A Dance That Moved the Soul
Nicole shares a moving birthday experience: attending a contemporary dance performance titled Home in Amsterdam. With no dialogue and only movement, the piece captured the emotional weight of losing—and rebuilding—a sense of home.
Furniture was dragged, rearranged, climbed on, and scattered. Dancers moved in and out of sync, embodying grief, change, solitude, and reconnection.
“Everyone was fighting their own demons, but they gave each other the space to do it.” – Nicole
The performance underscored a powerful truth: home is not fixed. It changes. It stretches. Sometimes it’s lost—and sometimes, beautifully rebuilt.
Snails, Sit Spots, and Self-Home
Nicole describes herself as a “snail”—a person who carries home wherever she goes. From the way she builds community in her Amsterdam neighborhood to her grounding practices like yin yoga, pottery, and her sit spot in a local park, she offers a model for cultivating an internal sense of home.
“A sit spot is just a special place where you return regularly, especially in nature. Over time, you begin to feel at home there—not because it’s yours, but because you’ve made space to belong.” – Nicole
Being vs. Fixing: The Power of Support
One key message from this episode is the difference between helping and supporting:
- Helping can imply someone is broken.
- Supporting means holding space without needing to change or fix.
“Support is a deep hug. A handhold. An ear.” – Nicole
In relationships, that kind of support can look like:
- Letting someone cry without offering solutions.
- Asking, “Can I just sit with you?”
- Affirming, “You’re not a burden. You’re allowed to feel this.”
This is what home feels like in a human form.
Culture of Appreciation: A Home Within Partnership
The episode also touches on romantic partnership and how a culture of appreciation creates emotional home.
Nicole and Derrick discuss how:
- Small annoyances (like how a bed is made) can be reframed as acts of love.
- Gratitude softens judgment.
- Appreciation fosters safety—and safety allows for growth.

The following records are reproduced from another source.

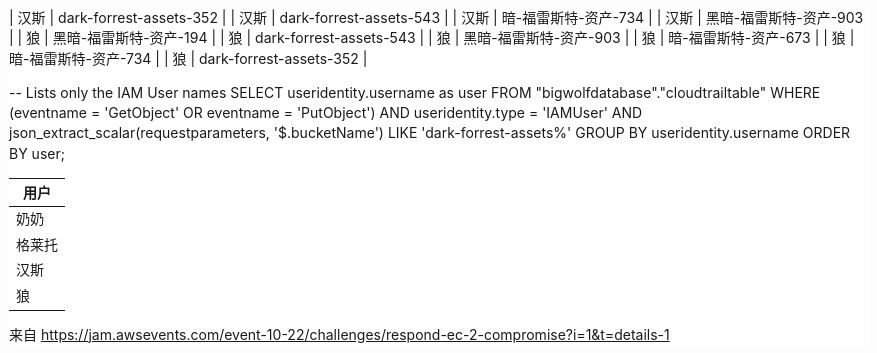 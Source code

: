 | 汉斯     | dark-forrest-assets-352 |
| 汉斯     | dark-forrest-assets-543 |
| 汉斯     | 暗-福雷斯特-资产-734    |
| 汉斯     | 黑暗-福雷斯特-资产-903  |
| 狼       | 黑暗-福雷斯特-资产-194  |
| 狼       | dark-forrest-assets-543 |
| 狼       | 黑暗-福雷斯特-资产-903  |
| 狼       | 暗-福雷斯特-资产-673    |
| 狼       | 暗-福雷斯特-资产-734    |
| 狼       | dark-forrest-assets-352 |

-- Lists only the IAM User names
 SELECT useridentity.username as user
 FROM "bigwolfdatabase"."cloudtrailtable"
 WHERE (eventname = 'GetObject'
    OR eventname = 'PutObject')
    AND useridentity.type = 'IAMUser'
    AND json_extract_scalar(requestparameters, '$.bucketName') LIKE 'dark-forrest-assets%'
 GROUP BY useridentity.username
 ORDER BY user;

 

| **用户** |
| -------- |
| 奶奶     |
| 格莱托   |
| 汉斯     |
| 狼       |

 

来自 <https://jam.awsevents.com/event-10-22/challenges/respond-ec-2-compromise?i=1&t=details-1>  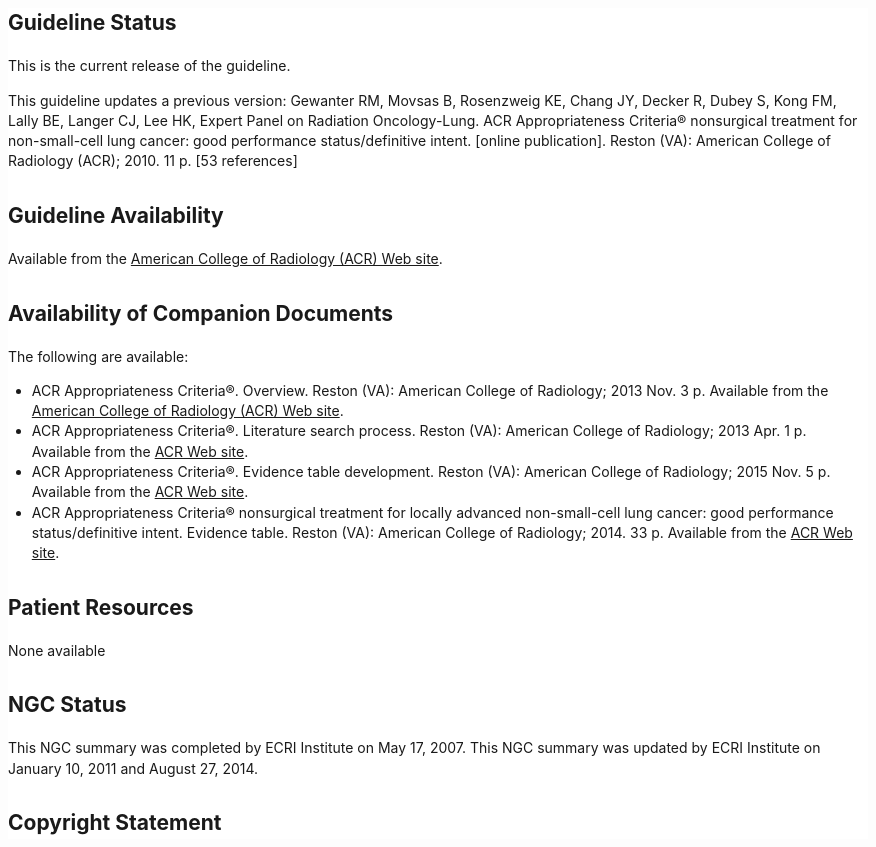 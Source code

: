 ## Guideline Status



This is the current release of the guideline.

This guideline updates a previous version: Gewanter RM, Movsas B, Rosenzweig KE, Chang JY, Decker R, Dubey S, Kong FM, Lally BE, Langer CJ, Lee HK, Expert Panel on Radiation Oncology-Lung. ACR Appropriateness Criteria® nonsurgical treatment for non-small-cell lung cancer: good performance status/definitive intent. [online publication]. Reston (VA): American College of Radiology (ACR); 2010. 11 p. [53 references]

## Guideline Availability



Available from the [American College of Radiology (ACR) Web site](https://acsearch.acr.org/docs/69394/Narrative/ "ACR Web site").

## Availability of Companion Documents



The following are available:

  * ACR Appropriateness Criteria®. Overview. Reston (VA): American College of Radiology; 2013 Nov. 3 p. Available from the [American College of Radiology (ACR) Web site](http://www.acr.org/~/media/ACR/Documents/AppCriteria/Overview.pdf "ACR Web site"). 
  * ACR Appropriateness Criteria®. Literature search process. Reston (VA): American College of Radiology; 2013 Apr. 1 p. Available from the [ACR Web site](http://www.acr.org/~/media/ACR/Documents/AppCriteria/LiteratureSearchProcess.pdf "ACR Web site"). 
  * ACR Appropriateness Criteria®. Evidence table development. Reston (VA): American College of Radiology; 2015 Nov. 5 p. Available from the [ACR Web site](https://www.acr.org/~/media/ACR/Documents/AppCriteria/EvidenceTableDevelopment.pdf?db=web "ACR Web site"). 
  * ACR Appropriateness Criteria® nonsurgical treatment for locally advanced non-small-cell lung cancer: good performance status/definitive intent. Evidence table. Reston (VA): American College of Radiology; 2014. 33 p. Available from the [ACR Web site](https://acsearch.acr.org/docs/69394/ET "ACR Web site"). 



## Patient Resources



None available

## NGC Status



This NGC summary was completed by ECRI Institute on May 17, 2007. This NGC summary was updated by ECRI Institute on January 10, 2011 and August 27, 2014.

## Copyright Statement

“You can focus on what isn’t perfect, or you can celebrate what is. That’s how you make a home feel beautiful.” – Nicole
Favorite Quotes from Episode 9
“You don’t need to be anything for me. I’d rather be with you in your mess than not with you at all.”
“Not talking about sadness is what leads us into madness.”
“Fixing implies brokenness. Support simply says: "I'm here.”
“If you’re feeling unsafe in dating, ask: what do I want to feel instead?”
“I’m not trying to make the hard feeling go away—I’m just bringing joy in beside it.”
Practical Takeaways
- Create your own “sit spot”: Find a quiet place you visit regularly. Observe the seasons. Let it hold you.
- Turn toward pleasure: Dance, bake, walk, laugh, breathe. Let your body remember joy—even while pain exists.
- Sing love songs to yourself: Seriously. Try it. Even if you feel silly. (Nicole does it while biking!)
Start liming: Inspired by South African culture, liming is spending unstructured time with people you love. No agenda. Just being together. Try it.
Final Reflection
Home is not a place. It’s not a thing. It’s a feeling.
It’s the feeling of being accepted. Of not needing to perform. Of knowing you’re allowed to cry, laugh, be messy, and be loved.
It’s what we find in friendships, in nature, in ourselves.
And the beautiful thing?
Once you know what home feels like, you can start creating it everywhere you go.